We believe that the rationale for the
small- to medium-sized enterprise (“SME”) adjustment is sound given the
inherently lower asset value correlation (“AVC”) of smaller firms (by
way of their greater sensitivity to idiosyncratic risk). However, we
feel that AVC, and not sales size, should be used to differentiate among
exposure classes. The AVC of SMEs is the only measure that transcends
geographic and political boundaries; measures such as sales or exposure
are not consistent.
Exposures within the SME domain could be
further differentiated by their portfolio management technique, since
this is largely indicative of the AVC. Loans managed as part of a pool
could be given capital relief that’s commensurate with the pool’s PD or
EL grade, as large pools are often subdivided by such measures. Loans
that are individually rated could benefit from a different tier of
capital relief. Overall, this methodology will enhance competitive
equity and reduce complication stemming from exposures with high sales
variability.
• ANPR p. 34 questions
The Agencies invite comment on ways to
deal with cyclicality in LGDs. How can risk sensitivity be achieved
without creating undue burden?
As previously discussed, LGDs predicated
on recessionary time spans will go beyond minimum capital requirements
and risk having regulatory capital exceed economic capital. LGDs should
instead be calculated from a through-the-cycle (“TTC”) period using
weighted average defaults. This alone provides adequate sensitivity
since the majority of default events occur during recessionary times.

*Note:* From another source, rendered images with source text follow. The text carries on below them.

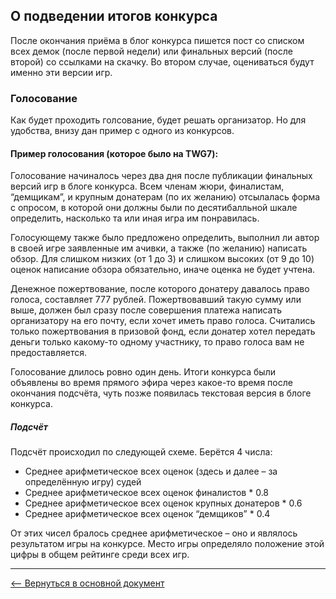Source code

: ## О подведении итогов конкурса

После окончания приёма в блог конкурса пишется пост со списком всех демок (после первой недели) или финальных версий (после второй) со ссылками на скачку. Во втором случае, оцениваться будут именно эти версии игр.

### Голосование
Как будет проходить голсование, будет решать организатор. Но для удобства, внизу дан пример с одного из конкурсов.

#### Пример голосования (которое было на TWG7):
Голосование начиналось через два дня после публикации финальных версий игр в блоге конкурса. Всем членам жюри, финалистам, “демщикам”, и крупным донатерам (по их желанию) отсылалась форма с опросом, в которой они должны были по десятибалльной шкале определить, насколько та или иная игра им понравилась.

Голосующему также было предложено определить, выполнил ли автор в своей игре заявленные им ачивки, а также (по желанию) написать обзор. Для слишком низких (от 1 до 3) и слишком высоких (от 9 до 10) оценок написание обзора обязательно, иначе оценка не будет учтена.

Денежное пожертвование, после которого донатеру давалось право голоса, составляет 777 рублей. Пожертвовавший такую сумму или выше, должен был сразу после совершения платежа написать организатору на его почту, если хочет иметь право голоса. Считались только пожертвования в призовой фонд, если донатер хотел передать деньги только какому-то одному участнику, то право голоса вам не предоставляется.

Голосование длилось ровно один день. Итоги конкурса были объявлены во время прямого эфира через какое-то время после окончания подсчёта, чуть позже появилась текстовая версия в блоге конкурса.

##### Подсчёт
Подсчёт происходил по следующей схеме. Берётся 4 числа:   

* Среднее арифметическое всех оценок (здесь и далее – за определённую игру) судей
* Среднее арифметическое всех оценок финалистов * 0.8
* Среднее арифметическое всех оценок крупных донатеров * 0.6
* Среднее арифметическое всех оценок “демщиков” * 0.4

От этих чисел бралось среднее арифметическое – оно и являлось результатом игры на конкурсе. Место игры определяло положение этой цифры в общем рейтинге среди всех игр.

---
[&#10229; Вернуться в основной документ](main.md)
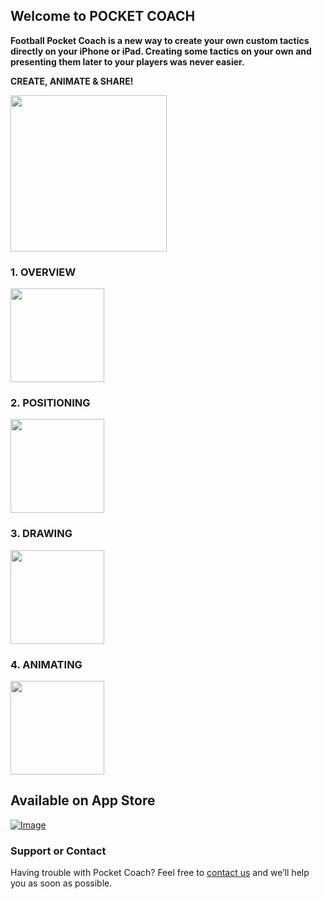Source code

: ## Welcome to POCKET COACH

**Football Pocket Coach is a new way to create your own custom tactics directly on your iPhone or iPad. Creating some tactics on your own and presenting them later to your players was never easier.**

**CREATE, ANIMATE & SHARE!**

<img src="http://shrani.si/f/23/Sf/2QHPFhOp/1/1.png" width="250" align="middle">    

### 1. OVERVIEW
<img src="http://shrani.si/f/29/UO/Fde5w9l/2.png" width="150" align="middle">

### 2. POSITIONING
<img src="http://shrani.si/f/S/JQ/3GjUhYpC/3.png" width="150" align="middle">

### 3. DRAWING
<img src="http://shrani.si/f/2/Bb/4KpYEf5S/4.png" width="150" align="middle">

### 4. ANIMATING 
<img src="http://shrani.si/f/3o/KW/QNHRN0b/55.png" width="150" align="middle">

## Available on App Store

[![Image](http://shrani.si/f/1o/7h/3ZBcFPRU/app-store-icon.jpg)](https://itunes.apple.com/us/app/pocket-coach-for-football/id1171741624?ls=1&mt=8) 

### Support or Contact

Having trouble with Pocket Coach? Feel free to [contact us](mailto:ms.pocket.coach@gmail.com) and we’ll help you as soon as possible.
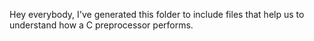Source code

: Hey everybody,
I've generated this folder to include files that help us to understand how a C preprocessor performs.

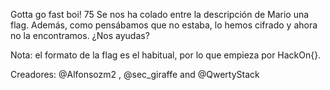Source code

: Gotta go fast boi!
75
Se nos ha colado entre la descripción de Mario una flag. Además, como pensábamos que no estaba, lo hemos cifrado y ahora no la encontramos. ¿Nos ayudas?

Nota: el formato de la flag es el habitual, por lo que empieza por HackOn{}.

Creadores: @Alfonsozm2 , @sec_giraffe and @QwertyStack
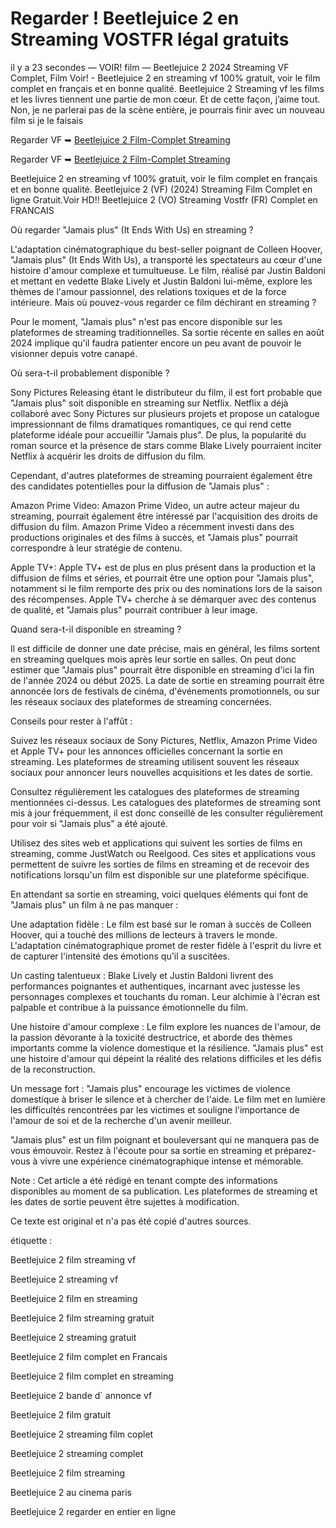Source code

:# Regarder ! Beetlejuice 2 en Streaming VOSTFR légal gratuits

il y a 23 secondes — VOIR! film — Beetlejuice 2 2024 Streaming VF Complet, Film Voir! - Beetlejuice 2 en streaming vf 100% gratuit, voir le film complet en français et en bonne qualité. Beetlejuice 2 Streaming vf les films et les livres tiennent une partie de mon cœur. Et de cette façon, j’aime tout. Non, je ne parlerai pas de la scène entière, je pourrais finir avec un nouveau film si je le faisais

Regarder VF ➥ [Beetlejuice 2 Film-Complet Streaming](https://cine.yeshq.biz/fr/movie/917496)

Regarder VF ➥ [Beetlejuice 2 Film-Complet Streaming](https://cine.yeshq.biz/fr/movie/917496)

Beetlejuice 2 en streaming vf 100% gratuit, voir le film complet en français et en bonne qualité. Beetlejuice 2 (VF) (2024) Streaming Film Complet en ligne Gratuit.Voir HD!! Beetlejuice 2 (VO) Streaming Vostfr (FR) Complet en FRANCAIS

Où regarder "Jamais plus" (It Ends With Us) en streaming ?

L'adaptation cinématographique du best-seller poignant de Colleen Hoover, "Jamais plus" (It Ends With Us), a transporté les spectateurs au cœur d'une histoire d'amour complexe et tumultueuse. Le film, réalisé par Justin Baldoni et mettant en vedette Blake Lively et Justin Baldoni lui-même, explore les thèmes de l'amour passionnel, des relations toxiques et de la force intérieure. Mais où pouvez-vous regarder ce film déchirant en streaming ?

Pour le moment, "Jamais plus" n'est pas encore disponible sur les plateformes de streaming traditionnelles. Sa sortie récente en salles en août 2024 implique qu'il faudra patienter encore un peu avant de pouvoir le visionner depuis votre canapé.

Où sera-t-il probablement disponible ?

Sony Pictures Releasing étant le distributeur du film, il est fort probable que "Jamais plus" soit disponible en streaming sur Netflix. Netflix a déjà collaboré avec Sony Pictures sur plusieurs projets et propose un catalogue impressionnant de films dramatiques romantiques, ce qui rend cette plateforme idéale pour accueillir "Jamais plus". De plus, la popularité du roman source et la présence de stars comme Blake Lively pourraient inciter Netflix à acquérir les droits de diffusion du film.

Cependant, d'autres plateformes de streaming pourraient également être des candidates potentielles pour la diffusion de "Jamais plus" :

Amazon Prime Video: Amazon Prime Video, un autre acteur majeur du streaming, pourrait également être intéressé par l'acquisition des droits de diffusion du film. Amazon Prime Video a récemment investi dans des productions originales et des films à succès, et "Jamais plus" pourrait correspondre à leur stratégie de contenu.

Apple TV+: Apple TV+ est de plus en plus présent dans la production et la diffusion de films et séries, et pourrait être une option pour "Jamais plus", notamment si le film remporte des prix ou des nominations lors de la saison des récompenses. Apple TV+ cherche à se démarquer avec des contenus de qualité, et "Jamais plus" pourrait contribuer à leur image.

Quand sera-t-il disponible en streaming ?

Il est difficile de donner une date précise, mais en général, les films sortent en streaming quelques mois après leur sortie en salles. On peut donc estimer que "Jamais plus" pourrait être disponible en streaming d'ici la fin de l'année 2024 ou début 2025. La date de sortie en streaming pourrait être annoncée lors de festivals de cinéma, d'événements promotionnels, ou sur les réseaux sociaux des plateformes de streaming concernées.

Conseils pour rester à l'affût :

Suivez les réseaux sociaux de Sony Pictures, Netflix, Amazon Prime Video et Apple TV+ pour les annonces officielles concernant la sortie en streaming. Les plateformes de streaming utilisent souvent les réseaux sociaux pour annoncer leurs nouvelles acquisitions et les dates de sortie.

Consultez régulièrement les catalogues des plateformes de streaming mentionnées ci-dessus. Les catalogues des plateformes de streaming sont mis à jour fréquemment, il est donc conseillé de les consulter régulièrement pour voir si "Jamais plus" a été ajouté.

Utilisez des sites web et applications qui suivent les sorties de films en streaming, comme JustWatch ou Reelgood. Ces sites et applications vous permettent de suivre les sorties de films en streaming et de recevoir des notifications lorsqu'un film est disponible sur une plateforme spécifique.

En attendant sa sortie en streaming, voici quelques éléments qui font de "Jamais plus" un film à ne pas manquer :

Une adaptation fidèle : Le film est basé sur le roman à succès de Colleen Hoover, qui a touché des millions de lecteurs à travers le monde. L'adaptation cinématographique promet de rester fidèle à l'esprit du livre et de capturer l'intensité des émotions qu'il a suscitées.

Un casting talentueux : Blake Lively et Justin Baldoni livrent des performances poignantes et authentiques, incarnant avec justesse les personnages complexes et touchants du roman. Leur alchimie à l'écran est palpable et contribue à la puissance émotionnelle du film.

Une histoire d'amour complexe : Le film explore les nuances de l'amour, de la passion dévorante à la toxicité destructrice, et aborde des thèmes importants comme la violence domestique et la résilience. "Jamais plus" est une histoire d'amour qui dépeint la réalité des relations difficiles et les défis de la reconstruction.

Un message fort : "Jamais plus" encourage les victimes de violence domestique à briser le silence et à chercher de l'aide. Le film met en lumière les difficultés rencontrées par les victimes et souligne l'importance de l'amour de soi et de la recherche d'un avenir meilleur.

"Jamais plus" est un film poignant et bouleversant qui ne manquera pas de vous émouvoir. Restez à l'écoute pour sa sortie en streaming et préparez-vous à vivre une expérience cinématographique intense et mémorable.

Note : Cet article a été rédigé en tenant compte des informations disponibles au moment de sa publication. Les plateformes de streaming et les dates de sortie peuvent être sujettes à modification.

Ce texte est original et n'a pas été copié d'autres sources.

étiquette :

Beetlejuice 2 film streaming vf

Beetlejuice 2 streaming vf

Beetlejuice 2 film en streaming

Beetlejuice 2 film streaming gratuit

Beetlejuice 2 streaming gratuit

Beetlejuice 2 film complet en Francais

Beetlejuice 2 film complet en streaming

Beetlejuice 2 bande d` annonce vf

Beetlejuice 2 film gratuit

Beetlejuice 2 streaming film coplet

Beetlejuice 2 streaming complet

Beetlejuice 2 film streaming

Beetlejuice 2 au cinema paris

Beetlejuice 2 regarder en entier en ligne
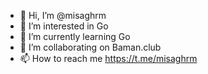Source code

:- 👋 Hi, I’m @misaghrm
- 👀 I’m interested in Go
- 🌱 I’m currently learning Go
- 💞️ I’m collaborating on Baman.club
- 📫 How to reach me https://t.me/misaghrm

<!---
misaghrm/misaghrm is a ✨ special ✨ repository because its `README.md` (this file) appears on your GitHub profile.
You can click the Preview link to take a look at your changes.
--->
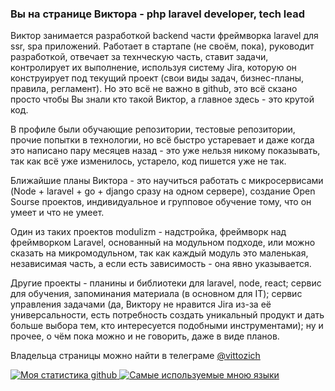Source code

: ### Вы на странице Виктора - php laravel developer, tech lead

Виктор занимается разработкой backend части фреймворка laravel для ssr, spa приложений. Работает в стартапе (не своём, пока), руководит разработкой, отвечает за технческую часть, ставит задачи, контролирует их выполнение, используя систему Jira, которую он конструирует под текущий проект (свои виды задач, бизнес-планы, правила, регламент). Но это всё не важно в github, это всё скзано просто чтобы Вы знали кто такой Виктор, а главное здесь - это крутой код.

В профиле были обучающие репозитории, тестовые репозитории, прочие попытки в технологии, но всё быстро устаревает и даже когда это написано пару месяцев назад - это уже нельзя никому показывать, так как всё уже изменилось, устарело, код пишется уже не так.

Ближайшие планы Виктора - это научиться работать с микросервисами (Node + laravel + go + django сразу на одном сервере), создание Open Sourse проектов, индивидуальное и групповое обучение тому, что он умеет и что не умеет.

Один из таких проектов modulizm - надстройка, фреймворк над фреймворком Laravel, основанный на модульном подходе, или можно сказать на микромодульном, так как каждый модуль это маленькая, независимая часть, а если есть зависимость - она явно указывается.

Другие проекты - планины и библиотеки для laravel, node, react; сервис для обучения, запоминания материала (в основном для IT); сервис управления задачами (да, Виктору не нравится Jira из-за её универсальности, есть потребность создать уникальный продукт и дать больше выбора тем, кто интересуется подобными инструментами); ну и прочее, о чём пока можно и не говорить, даже в виде планов.

Владельца страницы можно найти в телеграме <a href="https://t.me/vittozich">@vittozich</a>

<a href="https://github.com/anuraghazra/github-readme-stats">
  <img align="top" src="https://github-readme-stats.vercel.app/api?username=Vittozich&hide=contribs&count_private=true&theme=nightowl&show_icons=true" alt="Моя статистика github" />
</a>

<a href="https://github.com/anuraghazra/github-readme-stats">
  <img align="top" src="https://github-readme-stats.vercel.app/api/top-langs/?username=Vittozich&count_private=true&theme=nightowl&show_icons=true&hide=css&layout=compact&card_width=410" alt="Самые используемые мною языки" />
</a>

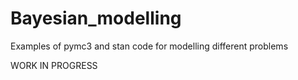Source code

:# Bayesian_modelling
Examples of pymc3 and stan code for modelling different problems

WORK IN PROGRESS 
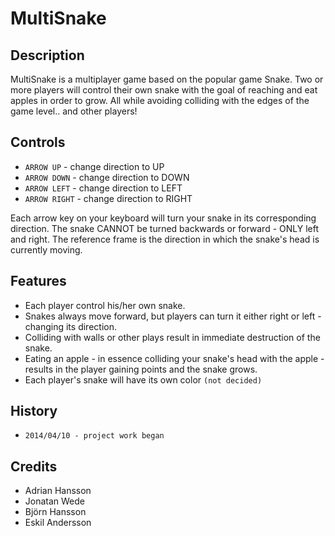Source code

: # MultiSnake

## Description

MultiSnake is a multiplayer game based on the popular game Snake. Two or more players will control their own snake with the goal of reaching and eat apples in order to grow. All while avoiding colliding with the edges of the game level.. and other players!

## Controls

- `ARROW UP` - change direction to UP
- `ARROW DOWN` - change direction to DOWN
- `ARROW LEFT` - change direction to LEFT
- `ARROW RIGHT` - change direction to RIGHT

Each arrow key on your keyboard will turn your snake in its corresponding direction. The snake CANNOT be turned backwards or forward - ONLY left and right. The reference frame is the direction in which the snake's head is currently moving.

## Features

- Each player control his/her own snake.
- Snakes always move forward, but players can turn it either right or left - changing its direction.
- Colliding with walls or other plays result in immediate destruction of the snake.
- Eating an apple - in essence colliding your snake's head with the apple - results in the player gaining points and the snake grows.
- Each player's snake will have its own color `(not decided)` 

## History

- `2014/04/10 - project work began`

## Credits

- Adrian Hansson
- Jonatan Wede
- Björn Hansson
- Eskil Andersson
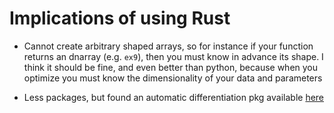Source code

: # Implications of using Rust

- Cannot create arbitrary shaped arrays, so for instance if your function returns an dnarray (e.g. `ex9`), then you must know in advance its shape. I think it should be fine, and even better than python, because when you optimize you must know the dimensionality of your data and parameters

- Less packages, but found an automatic differentiation pkg available [here](https://github.com/raskr/rust-autograd)
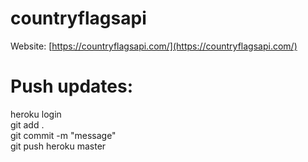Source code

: # countryflagsapi

Website: [https://countryflagsapi.com/](https://countryflagsapi.com/)

# Push updates:
heroku login  
git add .  
git commit -m "message"  
git push heroku master
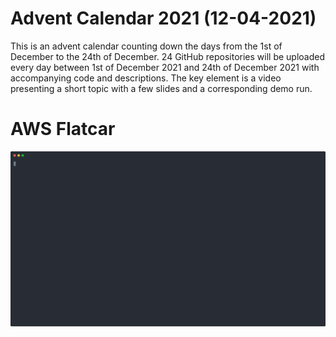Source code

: #  Advent Calendar 2021 (12-04-2021)

This is an advent calendar counting down the days from the 1st of December to
the 24th of December. 24 GitHub repositories will be uploaded every day between
1st of December 2021 and 24th of December 2021 with accompanying code and
descriptions. The key element is a video presenting a short topic with a few
slides and a corresponding demo run.

#  AWS Flatcar

![Actions](./actions-2021-12-04.svg)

Furthermore, correlations among PD, EAD, and LGD result in higher losses
for each default.
Alternately, point-in-time (“PIT”) LGDs
could be employed, rendering capital to be more of a PIT measure of
risk. This would result in an institutions’ capital buffer shrinking
during recessionary times and increasing during expansions.
Procyclicality could become an issue under this proposal, depending upon
the number of other markets adopting the PIT approach.
• ANPR p. 36 questions
The Agencies invite the submission of
empirical evidence regarding the (relative or absolute) asset
correlations characterizing portfolios of ADC loans, as well as comments
regarding the circumstances under which such loans would appropriately
be categorized as HVCRE. The Agencies also invite comment on the
appropriateness of exempting from the high-asset-correlation category
ADC loans with substantial equity or that are pre-sold or sufficiently
pre-leased. The Agencies invite comment on what standard should be used
in determining whether a property is sufficiently pre-leased when
prevailing occupancy rates are unusually low. The Agencies invite
comment on whether high-asset-correlation treatment for one- to
four-family residential construction loans is appropriate, or whether
they should be included in the low-asset-correlation category. In cases
where loans finance the construction of a subdivision or other group of
houses, some of which are pre-sold while others are not, the Agencies
invite comment regarding how the “pre-sold” exception should be
interpreted. The Agencies invite comment on the competitive impact of
treating defined classes of CRE differently. What are commenters’ views
on an alternative approach where there is only one risk weight function
for all CRE? If a single risk weight function for all CRE is considered,
what would be the appropriate asset correlation to employ?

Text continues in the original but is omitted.